Understanding the terminology used in the home buying and refinancing process is not always easy. There are many mortgage-related words and phrases that may cause confusion.
Our Glossary provides a comprehensive list of mortgage terminology to help you.
A | B | C | D | E | F | G | H | I | J | K | L | M | N | O | P | Q | R | S | T | U | V | W | X | Y | Z
E
early repayment charge
- also known as an early redemption charge, or tie in period, this is a fee charged by the lender if the borrower pays off all or part of their mortgage, or they move the loan to another lender before an agreed date. These charges usually apply to most types of mortgage.
earned income
- income that is earned from an employment or self employment, as distinct from investment income from property or securities.
employed
- normally refers to a person (the employee) who has an open-ended contract of employment and has income tax and national insurance contributions deducted from their salary.
employer's reference
- a written statement from an employer confirming the borrower's employment, giving details of his or her salary and length of service; an essential requirement for assessing an employee's ability to repay the mortgage.
employment status
- the basis of an individual's employment: i.e. employed, self-employed, controlling director or not in employment.
endowment
- a life assurance policy into which you pay monthly premiums.
The proceeds of an endowment policy will be free from all taxes provided the policy has conformed to the qualifying rules. The insurance fund does, however, pay tax on the profits it achieves whilst the fund is growing.

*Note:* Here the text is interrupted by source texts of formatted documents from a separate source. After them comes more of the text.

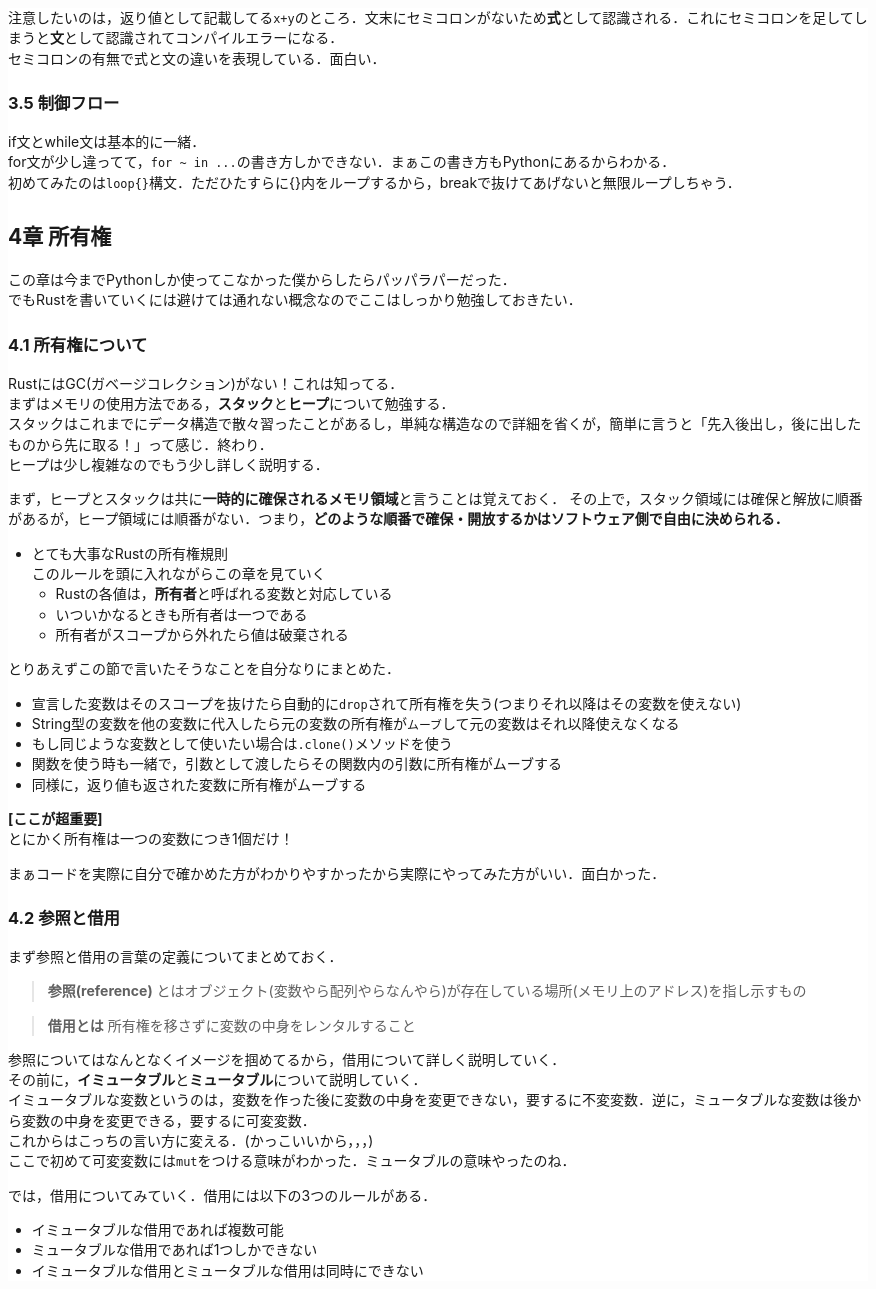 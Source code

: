 注意したいのは，返り値として記載してる`x+y`のところ．文末にセミコロンがないため**式**として認識される．これにセミコロンを足してしまうと**文**として認識されてコンパイルエラーになる．  
セミコロンの有無で式と文の違いを表現している．面白い．

### 3.5 制御フロー
if文とwhile文は基本的に一緒．  
for文が少し違ってて，`for ~ in ...`の書き方しかできない．まぁこの書き方もPythonにあるからわかる．  
初めてみたのは`loop{}`構文．ただひたすらに{}内をループするから，breakで抜けてあげないと無限ループしちゃう．

## 4章 所有権
この章は今までPythonしか使ってこなかった僕からしたらパッパラパーだった．  
でもRustを書いていくには避けては通れない概念なのでここはしっかり勉強しておきたい．

### 4.1 所有権について
RustにはGC(ガベージコレクション)がない！これは知ってる．  
まずはメモリの使用方法である，**スタック**と**ヒープ**について勉強する．  
スタックはこれまでにデータ構造で散々習ったことがあるし，単純な構造なので詳細を省くが，簡単に言うと「先入後出し，後に出したものから先に取る！」って感じ．終わり．  
ヒープは少し複雑なのでもう少し詳しく説明する．  

まず，ヒープとスタックは共に**一時的に確保されるメモリ領域**と言うことは覚えておく．
その上で，スタック領域には確保と解放に順番があるが，ヒープ領域には順番がない．つまり，**どのような順番で確保・開放するかはソフトウェア側で自由に決められる．**  

* とても大事なRustの所有権規則  
このルールを頭に入れながらこの章を見ていく
    * Rustの各値は，**所有者**と呼ばれる変数と対応している
    * いついかなるときも所有者は一つである
    * 所有者がスコープから外れたら値は破棄される

とりあえずこの節で言いたそうなことを自分なりにまとめた．
* 宣言した変数はそのスコープを抜けたら自動的に`drop`されて所有権を失う(つまりそれ以降はその変数を使えない)
* String型の変数を他の変数に代入したら元の変数の所有権が`ムーブ`して元の変数はそれ以降使えなくなる
* もし同じような変数として使いたい場合は`.clone()`メソッドを使う
* 関数を使う時も一緒で，引数として渡したらその関数内の引数に所有権がムーブする
* 同様に，返り値も返された変数に所有権がムーブする

**[ここが超重要]**  
とにかく所有権は一つの変数につき1個だけ！  

まぁコードを実際に自分で確かめた方がわかりやすかったから実際にやってみた方がいい．面白かった．

### 4.2 参照と借用
まず参照と借用の言葉の定義についてまとめておく．
> **参照(reference)** とはオブジェクト(変数やら配列やらなんやら)が存在している場所(メモリ上のアドレス)を指し示すもの  

> **借用とは** 所有権を移さずに変数の中身をレンタルすること  

参照についてはなんとなくイメージを掴めてるから，借用について詳しく説明していく．  
その前に，**イミュータブル**と**ミュータブル**について説明していく．  
イミュータブルな変数というのは，変数を作った後に変数の中身を変更できない，要するに不変変数．逆に，ミュータブルな変数は後から変数の中身を変更できる，要するに可変変数．  
これからはこっちの言い方に変える．(かっこいいから，，，)  
ここで初めて可変変数には`mut`をつける意味がわかった．ミュータブルの意味やったのね．  

では，借用についてみていく．借用には以下の3つのルールがある．
* イミュータブルな借用であれば複数可能
* ミュータブルな借用であれば1つしかできない
* イミュータブルな借用とミュータブルな借用は同時にできない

energy performance certificate (EPC)
- a component of the Home Information Pack (HIP) Energy Performance Certificates highlight how energy efficient a property is by giving it a rating from A – G, where A is the most energy efficient. They also offer advice on how to save energy and reduce fuel bills.
equity
- the stake that you own in your home, i.e. the property value less the mortgage loan outstanding.
equity appreciation
- increase in the equity you have in your home.
exclusive products
- whilst such mortgage products are funded and administered by a particular mortgage lender, they are available only from certain mortgage brokers or other particular distribution channels.
existing liabilities
- your debts, other than an existing mortgage such as hire purchase, personal loans, school fees etc.